Text files on DOS and Windows computers, somewhat anachronistically, end every line with a CR+LF combination, as if they were still controlling a mechanical printer. Unix followed the lead of its predecessor Multics and used just the LF character. Apple, in both the Apple II line and the early Macintosh, also used just a single character to end lines, but it chose CR.
And therein lies BBEdit’s quirk. Under Mac OS, a regular expression search in BBEdit that looked for line endings would search for
\r. This made sense because that was the line ending for Mac-native text files. When the transition to OS X came, Bare Bones could have insisted that users search for
\n to find line endings in Unixy text files. It didn’t.

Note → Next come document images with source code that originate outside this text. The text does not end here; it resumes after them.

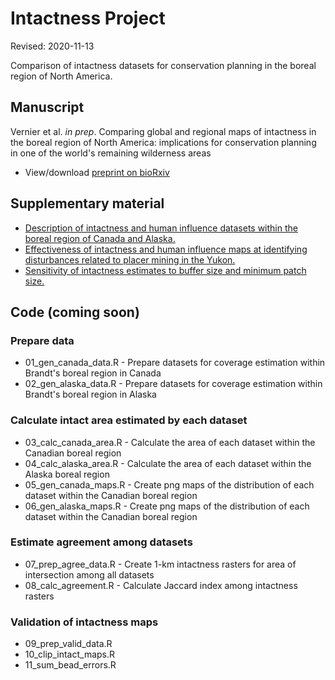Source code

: # Intactness Project

Revised: 2020-11-13


Comparison of intactness datasets for conservation planning in the boreal region of North America.


## Manuscript

Vernier et al. <i>in prep</i>. Comparing global and regional maps of intactness in the boreal region of North America: implications for conservation planning in one of the world's remaining wilderness areas

* View/download [preprint on bioRxiv](https://www.biorxiv.org/)


## Supplementary material

* [Description of intactness and human influence datasets within the boreal region of Canada and Alaska.](https://github.com/beacons/intactness/blob/master/s1_datasets.md)
* [Effectiveness of intactness and human influence maps at identifying disturbances related to placer mining in the Yukon.](https://htmlpreview.github.io/?https://github.com/beacons/intactness/blob/master/s2_case_study_1.html)
* [Sensitivity of intactness estimates to buffer size and minimum patch size.](https://htmlpreview.github.io/?https://github.com/beacons/intactness/blob/master/s3_case_study_2.html)


## Code (coming soon)

### Prepare data

  - 01_gen_canada_data.R - Prepare datasets for coverage estimation within Brandt's boreal region in Canada
  - 02_gen_alaska_data.R - Prepare datasets for coverage estimation within Brandt's boreal region in Alaska

### Calculate intact area estimated by each dataset

  - 03_calc_canada_area.R - Calculate the area of each dataset within the Canadian boreal region
  - 04_calc_alaska_area.R - Calculate the area of each dataset within the Alaska boreal region
  - 05_gen_canada_maps.R - Create png maps of the distribution of each dataset within the Canadian boreal region
  - 06_gen_alaska_maps.R - Create png maps of the distribution of each dataset within the Canadian boreal region

### Estimate agreement among datasets

  - 07_prep_agree_data.R - Create 1-km intactness rasters for area of intersection among all datasets
  - 08_calc_agreement.R - Calculate Jaccard index among intactness rasters

### Validation of intactness maps

  - 09_prep_valid_data.R
  - 10_clip_intact_maps.R
  - 11_sum_bead_errors.R

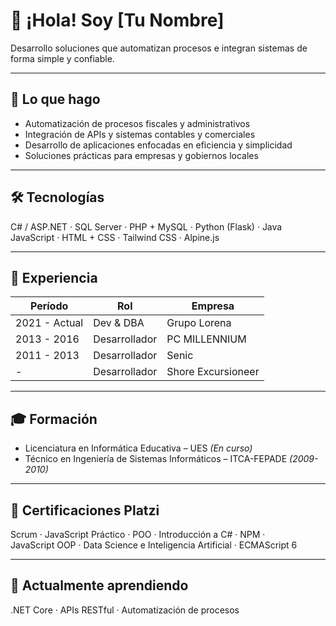 # 👋 ¡Hola! Soy [Tu Nombre]

Desarrollo soluciones que automatizan procesos e integran sistemas de forma simple y confiable.

---

## 🚀 Lo que hago

- Automatización de procesos fiscales y administrativos
- Integración de APIs y sistemas contables y comerciales
- Desarrollo de aplicaciones enfocadas en eficiencia y simplicidad
- Soluciones prácticas para empresas y gobiernos locales

---

## 🛠️ Tecnologías

C# / ASP.NET · SQL Server · PHP + MySQL · Python (Flask) · Java  
JavaScript · HTML + CSS · Tailwind CSS · Alpine.js

---

## 💼 Experiencia

| Período       | Rol            | Empresa        |
|---------------|----------------|----------------|
| 2021 - Actual | Dev & DBA       | Grupo Lorena   |
| 2013 - 2016   | Desarrollador   | PC MILLENNIUM  |
| 2011 - 2013   | Desarrollador   | Senic          |
| -             | Desarrollador   | Shore Excursioneer |

---

## 🎓 Formación

- Licenciatura en Informática Educativa – UES *(En curso)*
- Técnico en Ingeniería de Sistemas Informáticos – ITCA-FEPADE *(2009-2010)*

---

## 📜 Certificaciones Platzi

Scrum · JavaScript Práctico · POO · Introducción a C# · NPM ·  
JavaScript OOP · Data Science e Inteligencia Artificial · ECMAScript 6

---

## 🌱 Actualmente aprendiendo

.NET Core · APIs RESTful · Automatización de procesos
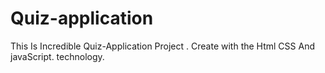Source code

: # Quiz-application
This Is Incredible Quiz-Application Project . Create with the Html CSS And javaScript. technology.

Instead, regular expressions must still use
\r to find line endings, regardless of how the file is saved.
I assume Bare Bones decided to use a single regular expression for all line endings because it allowed its users to maintain their ingrained habits during the transition from Mac OS to OS X, and because it meant BBEdit AppleScripts with regex searches wouldn’t have to be rewritten. And if you use BBEdit to edit files from both Windows and OS X, you don’t have to think about the line endings when constructing a search—the same search will work on both file types.
Still, I have a 15-year habit of using
\n for line endings. That habit’s been reinforced not only by the text editors I’ve used, but also by the scripting languages I’ve programmed in. Too often, I’ve started filling the search field with something like this and been perplexed when it turned up no hits.
It would be easier to make the transition if I could always use
\r, but that’s not going to happen. Perl and Python both use
\n, and they’re not going to change. I’ll just have to become more flexible and context-sensitive.